The Consumer Financial Protection Bureau sued ITT earlier this year, too. (I wrote about it then).
“(ITT’s) own analysis projected a default rate of 64 percent on these loans – key information that was never shared with the borrowers,” he said. “The result was that while many of the students got poorer, the investors and shareholders got richer.”
Two-year degrees from the schools, which target low-income students, cost about $45,000, the CFPB said. Only 28 percent of students graduated within six years.
For-profit schools aren't all bad, of course. But the temptation to see students as easy revenue -- as simply tools to tap into a massive revenue stream made available by the federal government through its loan programs -- sets the stage for possible corruption.

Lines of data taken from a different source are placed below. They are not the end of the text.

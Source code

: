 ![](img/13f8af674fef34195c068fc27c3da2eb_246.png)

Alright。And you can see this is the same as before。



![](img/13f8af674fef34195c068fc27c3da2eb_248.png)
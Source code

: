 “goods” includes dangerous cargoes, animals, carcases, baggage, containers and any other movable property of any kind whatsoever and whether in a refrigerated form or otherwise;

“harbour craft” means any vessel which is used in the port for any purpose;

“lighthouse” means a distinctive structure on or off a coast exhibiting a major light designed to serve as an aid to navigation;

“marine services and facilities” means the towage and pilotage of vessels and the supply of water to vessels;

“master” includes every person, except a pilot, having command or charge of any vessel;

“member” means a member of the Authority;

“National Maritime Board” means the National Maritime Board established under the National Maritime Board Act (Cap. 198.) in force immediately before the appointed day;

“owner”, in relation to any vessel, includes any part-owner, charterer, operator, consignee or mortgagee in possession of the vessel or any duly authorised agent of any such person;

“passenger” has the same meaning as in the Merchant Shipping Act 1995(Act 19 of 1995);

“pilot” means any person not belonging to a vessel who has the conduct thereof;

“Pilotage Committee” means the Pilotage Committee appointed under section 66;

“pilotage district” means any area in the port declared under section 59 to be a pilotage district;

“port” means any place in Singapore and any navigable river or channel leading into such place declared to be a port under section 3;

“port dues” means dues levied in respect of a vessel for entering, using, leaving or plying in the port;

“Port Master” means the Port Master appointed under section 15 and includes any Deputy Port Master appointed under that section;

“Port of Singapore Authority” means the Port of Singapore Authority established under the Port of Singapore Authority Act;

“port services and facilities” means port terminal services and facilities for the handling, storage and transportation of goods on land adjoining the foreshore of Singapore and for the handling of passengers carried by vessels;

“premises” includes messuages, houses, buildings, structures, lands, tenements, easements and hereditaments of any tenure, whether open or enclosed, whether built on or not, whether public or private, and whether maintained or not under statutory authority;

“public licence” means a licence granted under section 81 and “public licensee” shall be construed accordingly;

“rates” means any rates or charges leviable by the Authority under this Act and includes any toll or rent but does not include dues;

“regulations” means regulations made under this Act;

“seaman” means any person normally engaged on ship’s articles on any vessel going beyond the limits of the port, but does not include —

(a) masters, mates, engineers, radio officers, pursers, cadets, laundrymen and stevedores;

Shareholders and investors tend to work very closely with these types of schools so that they are able to generate some sort of profit from the services that the school offers. An education attorney is able to offer assistance to both parties throughout this partnership by coming up with and structuring investments so that everyone involved reaches a suitable agreement. This can reduce any chances for further corruption.
The issue will only become more important. Retraining is seen by many as the panacea to frequent displacement of workers in the modern economy. It's common for workers to endure 3, 4, or 5 career changes during their 40-year-plus working years.
America has got to get serious about making continuing education accessible -- and, for God's sake, scam-free -- if we have any hope of surviving the rapid change coming during the 21st Century.